Qonita Lutfiyah Tegas Interupsi di Paripurna Soroti Kinerja OPD

rudi irwanto

SatuNet.co,Depok – Ketua Badan Kehormatan (BKD) DPRD Kota Depok dan sekaligus sebagai Anggota Komisi A DPRD Kota Depok, Qonita Lutfiyah, menyampaikan interupsi dalam sidang paripurna DPRD Kota Depok, Selasa (24/2/2026).

Qonita menyoroti kinerja sejumlah organisasi perangkat daerah (OPD) yang dinilai belum optimal dalam membangun koordinasi dengan legislatif.

Qonita menegaskan bahwa DPRD merupakan mitra pemerintah daerah yang memiliki tanggung jawab konstitusional dalam menjalankan fungsi pengawasan. Karena itu, komunikasi dan kehadiran OPD dalam rapat-rapat kerja bersama DPRD menjadi bagian penting dari mekanisme pemerintahan.

Menurutnya, Komisi A memiliki tugas memastikan roda pemerintahan di Kota Depok berjalan baik, tidak hanya pada tataran kebijakan, tetapi juga dalam pelaksanaan program hingga menyentuh masyarakat. Ia mengaku kerap menghadiri rapat bersama perangkat daerah untuk membahas berbagai persoalan yang berkembang di lapangan.

dalam beberapa kesempatan, undangan resmi yang dilayangkan DPRD tidak dihadiri OPD tanpa pemberitahuan atau alasan yang jelas.

“Saya sering menghadiri rapat-rapat. Salah satu tugas kami di Komisi A adalah memastikan pemerintahan berjalan dengan baik. Tetapi beberapa kali kami merasa diabaikan karena undangan tidak dihadiri dan tidak ada kabar yang jelas,” ujarnya.

Qonita menjelaskan, DPRD banyak menerima laporan masyarakat serta menemukan langsung sejumlah persoalan yang memerlukan penjelasan dari dinas atau bidang terkait.

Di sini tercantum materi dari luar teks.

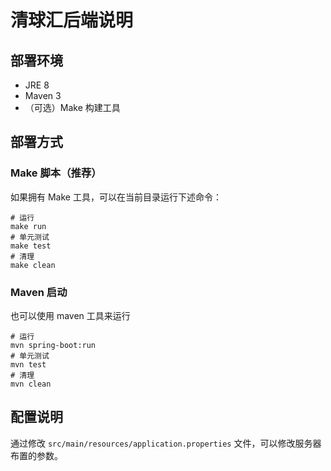# 清球汇后端说明

## 部署环境

* JRE 8
* Maven 3
* （可选）Make 构建工具

## 部署方式

### Make 脚本（推荐）

如果拥有 Make 工具，可以在当前目录运行下述命令：

```shell
# 运行
make run
# 单元测试
make test
# 清理
make clean
```

### Maven 启动

也可以使用 maven 工具来运行

```shell
# 运行
mvn spring-boot:run
# 单元测试
mvn test
# 清理
mvn clean
```

## 配置说明

通过修改 `src/main/resources/application.properties` 文件，可以修改服务器布置的参数。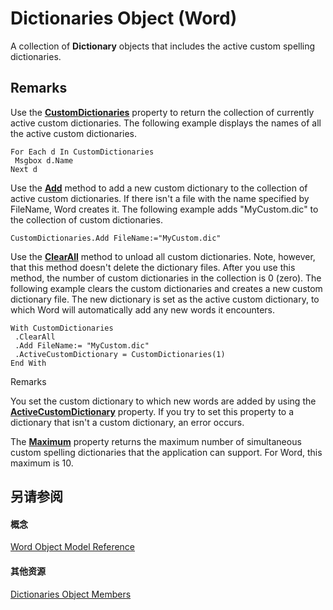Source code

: 
# Dictionaries Object (Word)

A collection of  **Dictionary** objects that includes the active custom spelling dictionaries.


## Remarks

Use the  **[CustomDictionaries](1c6dca90-70f0-6b52-72d1-debda33d2ba0.md)** property to return the collection of currently active custom dictionaries. The following example displays the names of all the active custom dictionaries.


```
For Each d In CustomDictionaries 
 Msgbox d.Name 
Next d
```

Use the  **[Add](aacd7041-e34f-b6e4-d895-925dad575d40.md)** method to add a new custom dictionary to the collection of active custom dictionaries. If there isn't a file with the name specified by FileName, Word creates it. The following example adds "MyCustom.dic" to the collection of custom dictionaries.




```
CustomDictionaries.Add FileName:="MyCustom.dic"
```

Use the  **[ClearAll](cdca60de-9382-1d03-b1b2-0a8827f69e24.md)** method to unload all custom dictionaries. Note, however, that this method doesn't delete the dictionary files. After you use this method, the number of custom dictionaries in the collection is 0 (zero). The following example clears the custom dictionaries and creates a new custom dictionary file. The new dictionary is set as the active custom dictionary, to which Word will automatically add any new words it encounters.




```
With CustomDictionaries 
 .ClearAll 
 .Add FileName:= "MyCustom.dic" 
 .ActiveCustomDictionary = CustomDictionaries(1) 
End With
```

Remarks

You set the custom dictionary to which new words are added by using the  **[ActiveCustomDictionary](2f6a3fa0-4e7d-a7f0-20ce-49688dab7191.md)** property. If you try to set this property to a dictionary that isn't a custom dictionary, an error occurs.

The  **[Maximum](fa9f31e0-1965-5d96-568b-e0b8049127e3.md)** property returns the maximum number of simultaneous custom spelling dictionaries that the application can support. For Word, this maximum is 10.


## 另请参阅


#### 概念


[Word Object Model Reference](be452561-b436-bb9b-6f94-3faa9a74a6fd.md)
#### 其他资源


[Dictionaries Object Members](http://msdn.microsoft.com/library/9eebc8c2-843b-6e86-2faf-cd27130ebf9f%28Office.15%29.aspx)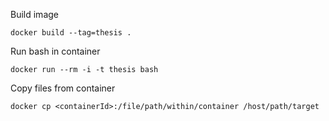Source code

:Build image

```
docker build --tag=thesis .
```

Run bash in container

```
docker run --rm -i -t thesis bash
```

Copy files from container

```
docker cp <containerId>:/file/path/within/container /host/path/target
```
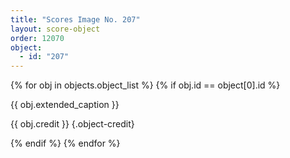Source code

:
 ```yaml
---
title: "Scores Image No. 207"
layout: score-object
order: 12070
object:
  - id: "207"
---
```


{% for obj in objects.object_list %}
{% if obj.id == object[0].id %}

{{ obj.extended_caption }}

{{ obj.credit }} {.object-credit}

{% endif %}
{% endfor %}
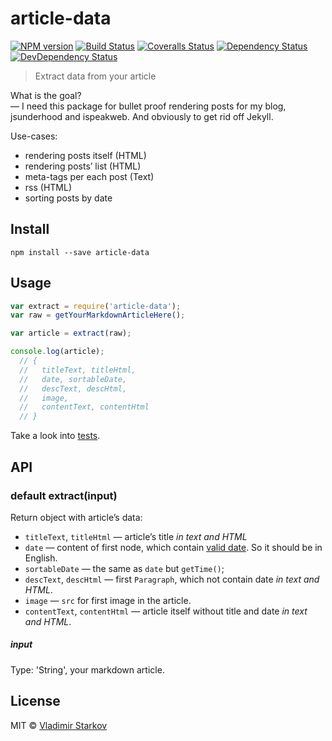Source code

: # article-data

[![NPM version][npm-image]][npm-url]
[![Build Status][travis-image]][travis-url]
[![Coveralls Status][coveralls-image]][coveralls-url]
[![Dependency Status][depstat-image]][depstat-url]
[![DevDependency Status][depstat-dev-image]][depstat-dev-url]


> Extract data from your article

What is the goal?  
— I need this package for bullet proof rendering posts for my blog, jsunderhood and ispeakweb. And obviously to get rid off Jekyll.

Use-cases:

* rendering posts itself (HTML)
* rendering posts’ list (HTML)
* meta-tags per each post (Text)
* rss (HTML)
* sorting posts by date

## Install

    npm install --save article-data

## Usage

```js
var extract = require('article-data');
var raw = getYourMarkdownArticleHere();

var article = extract(raw);

console.log(article);
  // {
  //   titleText, titleHtml,
  //   date, sortableDate,
  //   descText, descHtml,
  //   image,
  //   contentText, contentHtml
  // }
```

Take a look into [tests][t].

[t]: https://github.com/iamstarkov/article-data/blob/master/test.js
## API

### default extract(input)

Return object with article’s data:

* `titleText`, `titleHtml` — article’s title _in text and HTML_
* `date` — content of first node, which contain [valid date][valid-date]. So it should be in English.
* `sortableDate` — the same as `date` but `getTime()`;
* `descText`, `descHtml` — first `Paragraph`, which not contain date _in text and HTML_.
* `image` — `src` for first image in the article.
* `contentText`, `contentHtml` — article itself without title and date _in text and HTML_.

[valid-date]: http://momentjs.com/docs/#/parsing/is-valid/

##### input

Type: 'String', your markdown article.

## License

MIT © [Vladimir Starkov](https://iamstarkov.com/)


[npm-url]: https://npmjs.org/package/article-data
[npm-image]: https://img.shields.io/npm/v/article-data.svg

[travis-url]: https://travis-ci.org/iamstarkov/article-data
[travis-image]: https://img.shields.io/travis/iamstarkov/article-data.svg

[coveralls-url]: https://coveralls.io/r/iamstarkov/article-data
[coveralls-image]: https://img.shields.io/coveralls/iamstarkov/article-data.svg

[depstat-url]: https://david-dm.org/iamstarkov/article-data
[depstat-image]: https://david-dm.org/iamstarkov/article-data.svg

[depstat-dev-url]: https://david-dm.org/iamstarkov/article-data
[depstat-dev-image]: https://david-dm.org/iamstarkov/article-data/dev-status.svg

Permasalahan tersebut, tidak dapat diselesaikan sepihak tanpa pembahasan bersama OPD yang memiliki kewenangan teknis.

Qonita menilai ketidakhadiran perangkat daerah dalam rapat resmi berpotensi menghambat proses evaluasi dan memperlambat penyelesaian persoalan publik.
Padahal, rapat tersebut merupakan bagian dari mekanisme formal untuk membangun komunikasi, mengklarifikasi data, serta merumuskan solusi lintas sektor.

“Kami membutuhkan kerja sama dengan seluruh pemangku kepentingan, khususnya sektor teknis yang berkaitan langsung dengan pelayanan masyarakat.
Banyak kondisi di lapangan yang membutuhkan pembahasan bersama agar tidak terjadi kesalahpahaman dan keputusan yang diambil tepat,” tegasnya.

Qonita menyampaikan bahwa kondisi tersebut terjadi lebih dari sekali sehingga perlu menjadi perhatian serius.
Qonita meminta Wakil Wali Kota Depok agar menyampaikan kepada Wali Kota untuk melakukan evaluasi terhadap perangkat daerah yang tidak disiplin memenuhi undangan rapat DPRD.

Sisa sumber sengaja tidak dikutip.